EverybodyDance: Bipartite Graph-Based Identity Correspondence for Multi-Character Animation
Haotian Ling, Zequn Chen, Qiuying Chen, Donglin Di, Yongjia Ma, Hao Li, Chen Wei, Zhulin Tao, Xun Yang
TL;DR
EverybodyDance tackles identity confusion in multi-character animation by explicitly modeling Identity Correspondence with the Identity Matching Graph (IMG) and edge affinities from Mask–Query Attention (MQA). It enhances IC robustness through Identity Embedded Guidance (IEG), Multi-Scale Matching (MSM), and Pre-Classified Sampling (PCS), and introduces the ICE benchmark for evaluating IC in complex scenes. Empirical results show superior IC accuracy and video fidelity over state-of-the-art baselines, including cross-scenario generalization and motion transfer. The work highlights a graph-based paradigm for disentangling multiple characters and guiding accurate identity mapping in diffusion-based video generation.
Abstract
Consistent pose-driven character animation has achieved remarkable progress in single-character scenarios. However, extending these advances to multi-character settings is non-trivial, especially when position swap is involved.

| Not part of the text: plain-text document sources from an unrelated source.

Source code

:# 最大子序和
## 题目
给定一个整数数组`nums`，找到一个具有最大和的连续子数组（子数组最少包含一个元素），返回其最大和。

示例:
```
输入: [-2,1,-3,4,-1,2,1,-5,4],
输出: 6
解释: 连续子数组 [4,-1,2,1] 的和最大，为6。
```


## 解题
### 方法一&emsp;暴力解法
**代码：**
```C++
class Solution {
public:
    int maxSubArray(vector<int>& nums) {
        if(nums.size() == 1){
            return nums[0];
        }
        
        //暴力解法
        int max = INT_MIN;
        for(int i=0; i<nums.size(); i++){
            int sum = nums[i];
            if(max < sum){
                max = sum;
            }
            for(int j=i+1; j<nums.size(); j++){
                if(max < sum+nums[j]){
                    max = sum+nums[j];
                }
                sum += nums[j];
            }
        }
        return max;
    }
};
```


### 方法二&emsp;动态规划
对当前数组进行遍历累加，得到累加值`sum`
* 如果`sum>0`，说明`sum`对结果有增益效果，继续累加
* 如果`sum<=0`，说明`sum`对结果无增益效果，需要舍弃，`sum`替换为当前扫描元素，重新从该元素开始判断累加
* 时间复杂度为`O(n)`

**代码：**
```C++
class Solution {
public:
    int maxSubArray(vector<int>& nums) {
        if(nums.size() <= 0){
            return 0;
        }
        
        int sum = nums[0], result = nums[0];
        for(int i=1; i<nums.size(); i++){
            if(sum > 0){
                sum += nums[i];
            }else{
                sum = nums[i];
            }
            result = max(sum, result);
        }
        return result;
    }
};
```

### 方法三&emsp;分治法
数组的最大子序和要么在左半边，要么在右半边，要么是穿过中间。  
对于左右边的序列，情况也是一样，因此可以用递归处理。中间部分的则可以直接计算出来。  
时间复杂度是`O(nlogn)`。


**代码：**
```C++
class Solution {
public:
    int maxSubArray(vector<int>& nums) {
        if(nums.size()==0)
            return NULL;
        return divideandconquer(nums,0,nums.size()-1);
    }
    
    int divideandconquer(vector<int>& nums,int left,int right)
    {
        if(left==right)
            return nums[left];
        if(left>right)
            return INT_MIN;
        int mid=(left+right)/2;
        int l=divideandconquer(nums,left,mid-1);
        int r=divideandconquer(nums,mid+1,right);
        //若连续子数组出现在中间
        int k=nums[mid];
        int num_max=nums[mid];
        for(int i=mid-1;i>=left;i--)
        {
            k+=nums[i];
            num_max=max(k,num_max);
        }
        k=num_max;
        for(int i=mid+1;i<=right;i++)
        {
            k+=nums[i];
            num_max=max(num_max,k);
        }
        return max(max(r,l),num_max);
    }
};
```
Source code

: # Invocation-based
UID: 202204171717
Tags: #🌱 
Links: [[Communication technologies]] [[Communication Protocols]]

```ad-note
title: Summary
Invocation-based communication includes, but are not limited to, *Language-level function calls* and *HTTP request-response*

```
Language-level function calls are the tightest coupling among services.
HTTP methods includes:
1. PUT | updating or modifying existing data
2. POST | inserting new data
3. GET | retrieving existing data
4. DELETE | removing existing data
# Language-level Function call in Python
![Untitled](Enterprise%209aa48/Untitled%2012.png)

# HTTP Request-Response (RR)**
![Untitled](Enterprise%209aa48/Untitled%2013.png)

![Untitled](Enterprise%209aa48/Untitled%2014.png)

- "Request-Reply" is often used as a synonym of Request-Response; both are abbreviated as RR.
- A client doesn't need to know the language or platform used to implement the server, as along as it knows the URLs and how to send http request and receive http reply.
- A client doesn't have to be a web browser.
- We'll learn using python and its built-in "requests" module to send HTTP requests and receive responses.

Beyond mere scaling, the core challenge lies in enforcing correct Identity Correspondence (IC) between characters in reference and generated frames. To address this, we introduce EverybodyDance, a systematic solution targeting IC correctness in multi-character animation. EverybodyDance is built around the Identity Matching Graph (IMG), which models characters in the generated and reference frames as two node sets in a weighted complete bipartite graph. Edge weights, computed via our proposed Mask-Query Attention (MQA), quantify the affinity between each pair of characters. Our key insight is to formalize IC correctness as a graph structural metric and to optimize it during training. We also propose a series of targeted strategies tailored for multi-character animation, including identity-embedded guidance, a multi-scale matching strategy, and pre-classified sampling, which work synergistically. Finally, to evaluate IC performance, we curate the Identity Correspondence Evaluation benchmark, dedicated to multi-character IC correctness. Extensive experiments demonstrate that EverybodyDance substantially outperforms state-of-the-art baselines in both IC and visual fidelity.